**TASK INSTRUCTIONS**
Copy out every line of the data where the word "REST" is found.
BEGIN MATERIAL PROVIDED
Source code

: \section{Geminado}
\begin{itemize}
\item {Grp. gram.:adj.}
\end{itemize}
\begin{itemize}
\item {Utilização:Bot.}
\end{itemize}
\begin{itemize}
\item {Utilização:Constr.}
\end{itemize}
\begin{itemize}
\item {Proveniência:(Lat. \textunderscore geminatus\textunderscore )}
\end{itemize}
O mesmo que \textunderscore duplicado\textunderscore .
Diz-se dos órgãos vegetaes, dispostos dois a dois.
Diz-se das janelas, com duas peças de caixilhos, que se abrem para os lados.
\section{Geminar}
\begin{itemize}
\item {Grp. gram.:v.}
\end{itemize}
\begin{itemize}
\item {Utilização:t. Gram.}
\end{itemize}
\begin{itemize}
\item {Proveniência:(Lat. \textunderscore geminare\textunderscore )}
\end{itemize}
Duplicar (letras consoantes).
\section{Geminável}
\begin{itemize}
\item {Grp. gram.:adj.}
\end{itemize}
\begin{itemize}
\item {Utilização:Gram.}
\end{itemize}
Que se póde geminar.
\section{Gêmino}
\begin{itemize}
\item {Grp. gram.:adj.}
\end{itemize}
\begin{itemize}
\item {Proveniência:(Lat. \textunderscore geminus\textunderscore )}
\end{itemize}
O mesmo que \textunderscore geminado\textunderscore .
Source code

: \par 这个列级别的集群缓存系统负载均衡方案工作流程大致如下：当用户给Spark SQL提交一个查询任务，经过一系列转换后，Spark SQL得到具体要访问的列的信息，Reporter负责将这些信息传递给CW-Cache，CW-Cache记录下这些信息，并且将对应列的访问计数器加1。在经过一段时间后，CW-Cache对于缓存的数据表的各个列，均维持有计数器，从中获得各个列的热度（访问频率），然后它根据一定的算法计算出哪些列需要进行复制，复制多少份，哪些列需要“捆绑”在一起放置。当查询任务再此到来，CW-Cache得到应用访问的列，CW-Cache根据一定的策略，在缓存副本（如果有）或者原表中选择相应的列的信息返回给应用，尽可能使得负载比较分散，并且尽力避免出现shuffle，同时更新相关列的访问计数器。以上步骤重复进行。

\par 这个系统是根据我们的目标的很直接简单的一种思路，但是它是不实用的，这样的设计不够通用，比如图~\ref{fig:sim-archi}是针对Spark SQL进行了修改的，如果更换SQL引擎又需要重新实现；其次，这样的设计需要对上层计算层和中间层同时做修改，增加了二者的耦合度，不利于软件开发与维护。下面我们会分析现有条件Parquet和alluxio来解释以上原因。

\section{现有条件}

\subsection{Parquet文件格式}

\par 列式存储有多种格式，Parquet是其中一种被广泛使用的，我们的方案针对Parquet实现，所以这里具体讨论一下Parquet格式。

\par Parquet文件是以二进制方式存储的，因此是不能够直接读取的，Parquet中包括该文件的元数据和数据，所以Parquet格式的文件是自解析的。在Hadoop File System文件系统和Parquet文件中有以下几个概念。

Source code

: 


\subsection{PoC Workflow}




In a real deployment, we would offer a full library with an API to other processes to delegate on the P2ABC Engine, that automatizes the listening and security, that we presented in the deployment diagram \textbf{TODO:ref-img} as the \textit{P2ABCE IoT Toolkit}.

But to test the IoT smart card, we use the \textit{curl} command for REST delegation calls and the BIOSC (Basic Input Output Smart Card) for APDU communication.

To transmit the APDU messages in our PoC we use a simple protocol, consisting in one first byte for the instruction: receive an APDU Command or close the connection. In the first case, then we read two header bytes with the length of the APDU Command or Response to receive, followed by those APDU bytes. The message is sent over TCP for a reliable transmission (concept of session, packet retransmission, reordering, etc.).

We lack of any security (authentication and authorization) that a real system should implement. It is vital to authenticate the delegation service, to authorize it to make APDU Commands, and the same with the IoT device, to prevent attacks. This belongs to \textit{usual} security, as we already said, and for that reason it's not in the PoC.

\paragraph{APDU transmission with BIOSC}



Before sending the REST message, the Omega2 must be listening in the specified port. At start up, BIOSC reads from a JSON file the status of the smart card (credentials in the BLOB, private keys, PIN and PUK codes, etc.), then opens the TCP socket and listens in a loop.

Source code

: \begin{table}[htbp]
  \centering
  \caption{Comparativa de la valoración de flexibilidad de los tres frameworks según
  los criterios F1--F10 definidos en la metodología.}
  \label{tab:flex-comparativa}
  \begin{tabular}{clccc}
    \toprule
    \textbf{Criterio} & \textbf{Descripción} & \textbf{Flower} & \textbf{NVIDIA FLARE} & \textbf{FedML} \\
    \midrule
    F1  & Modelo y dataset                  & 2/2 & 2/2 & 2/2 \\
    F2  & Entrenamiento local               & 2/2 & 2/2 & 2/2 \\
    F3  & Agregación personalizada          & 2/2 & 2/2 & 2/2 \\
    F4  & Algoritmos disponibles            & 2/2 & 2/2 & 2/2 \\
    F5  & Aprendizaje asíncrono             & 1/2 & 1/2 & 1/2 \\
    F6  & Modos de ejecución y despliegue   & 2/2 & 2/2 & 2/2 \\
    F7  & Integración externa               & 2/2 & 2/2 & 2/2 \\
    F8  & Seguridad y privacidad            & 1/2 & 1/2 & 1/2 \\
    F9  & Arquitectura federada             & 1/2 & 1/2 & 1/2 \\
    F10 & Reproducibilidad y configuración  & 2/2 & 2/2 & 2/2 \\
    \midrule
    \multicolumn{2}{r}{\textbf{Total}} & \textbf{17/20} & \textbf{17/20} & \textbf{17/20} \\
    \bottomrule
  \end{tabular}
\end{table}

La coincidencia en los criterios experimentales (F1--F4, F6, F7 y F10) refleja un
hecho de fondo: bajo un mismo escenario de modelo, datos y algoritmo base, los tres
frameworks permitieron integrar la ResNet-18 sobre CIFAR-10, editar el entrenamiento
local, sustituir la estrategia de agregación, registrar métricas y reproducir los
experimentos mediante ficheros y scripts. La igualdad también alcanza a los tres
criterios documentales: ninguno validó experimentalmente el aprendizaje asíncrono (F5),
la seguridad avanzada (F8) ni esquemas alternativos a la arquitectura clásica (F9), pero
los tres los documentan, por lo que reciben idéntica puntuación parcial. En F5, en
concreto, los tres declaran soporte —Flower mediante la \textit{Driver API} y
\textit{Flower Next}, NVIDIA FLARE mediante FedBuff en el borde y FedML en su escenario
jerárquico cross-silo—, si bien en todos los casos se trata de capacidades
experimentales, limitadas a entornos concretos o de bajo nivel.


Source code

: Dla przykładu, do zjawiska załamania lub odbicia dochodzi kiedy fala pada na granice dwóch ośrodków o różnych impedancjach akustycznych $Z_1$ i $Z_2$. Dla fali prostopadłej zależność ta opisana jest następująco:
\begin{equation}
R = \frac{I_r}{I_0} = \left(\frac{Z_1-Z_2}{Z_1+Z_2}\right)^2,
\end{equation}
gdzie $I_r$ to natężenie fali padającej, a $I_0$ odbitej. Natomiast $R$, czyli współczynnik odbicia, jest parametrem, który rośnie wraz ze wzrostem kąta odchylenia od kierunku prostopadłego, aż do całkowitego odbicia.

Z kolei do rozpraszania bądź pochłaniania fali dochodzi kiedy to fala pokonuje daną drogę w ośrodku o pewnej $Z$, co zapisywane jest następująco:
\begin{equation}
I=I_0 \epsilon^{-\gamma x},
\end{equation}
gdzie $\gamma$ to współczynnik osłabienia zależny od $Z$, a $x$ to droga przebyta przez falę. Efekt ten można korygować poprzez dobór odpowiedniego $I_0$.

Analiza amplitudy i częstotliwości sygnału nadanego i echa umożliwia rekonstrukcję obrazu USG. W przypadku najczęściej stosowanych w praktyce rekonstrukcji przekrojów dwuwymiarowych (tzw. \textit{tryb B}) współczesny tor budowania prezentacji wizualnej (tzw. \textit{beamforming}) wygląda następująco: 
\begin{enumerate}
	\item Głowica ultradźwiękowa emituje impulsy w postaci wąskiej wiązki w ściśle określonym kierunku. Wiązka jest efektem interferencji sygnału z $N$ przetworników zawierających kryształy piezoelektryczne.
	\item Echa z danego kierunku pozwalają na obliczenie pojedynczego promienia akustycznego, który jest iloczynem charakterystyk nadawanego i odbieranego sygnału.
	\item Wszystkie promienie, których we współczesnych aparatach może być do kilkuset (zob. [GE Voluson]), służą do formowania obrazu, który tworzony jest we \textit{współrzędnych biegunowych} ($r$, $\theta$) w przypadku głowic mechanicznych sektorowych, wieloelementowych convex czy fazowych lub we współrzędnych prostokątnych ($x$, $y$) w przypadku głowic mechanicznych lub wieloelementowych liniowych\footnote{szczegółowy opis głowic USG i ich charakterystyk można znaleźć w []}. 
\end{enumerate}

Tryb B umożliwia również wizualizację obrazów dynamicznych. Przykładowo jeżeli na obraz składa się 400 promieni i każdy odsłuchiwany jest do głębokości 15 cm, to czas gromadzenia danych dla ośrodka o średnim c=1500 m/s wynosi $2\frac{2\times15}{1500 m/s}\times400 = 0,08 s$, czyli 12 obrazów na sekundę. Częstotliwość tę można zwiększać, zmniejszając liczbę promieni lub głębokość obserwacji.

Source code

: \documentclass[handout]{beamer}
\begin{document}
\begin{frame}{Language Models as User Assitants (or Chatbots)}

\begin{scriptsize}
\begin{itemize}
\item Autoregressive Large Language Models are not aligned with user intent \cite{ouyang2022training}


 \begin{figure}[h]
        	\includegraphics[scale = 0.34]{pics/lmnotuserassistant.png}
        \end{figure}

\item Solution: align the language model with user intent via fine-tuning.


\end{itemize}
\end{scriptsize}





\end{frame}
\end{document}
END MATERIAL PROVIDED
**SOLVED EXERCISE**
But to test the IoT smart card, we use the \textit{curl} command for REST delegation calls and the BIOSC (Basic Input Output Smart Card) for APDU communication.
Before sending the REST message, the Omega2 must be listening in the specified port. At start up, BIOSC reads from a JSON file the status of the smart card (credentials in the BLOB, private keys, PIN and PUK codes, etc.), then opens the TCP socket and listens in a loop.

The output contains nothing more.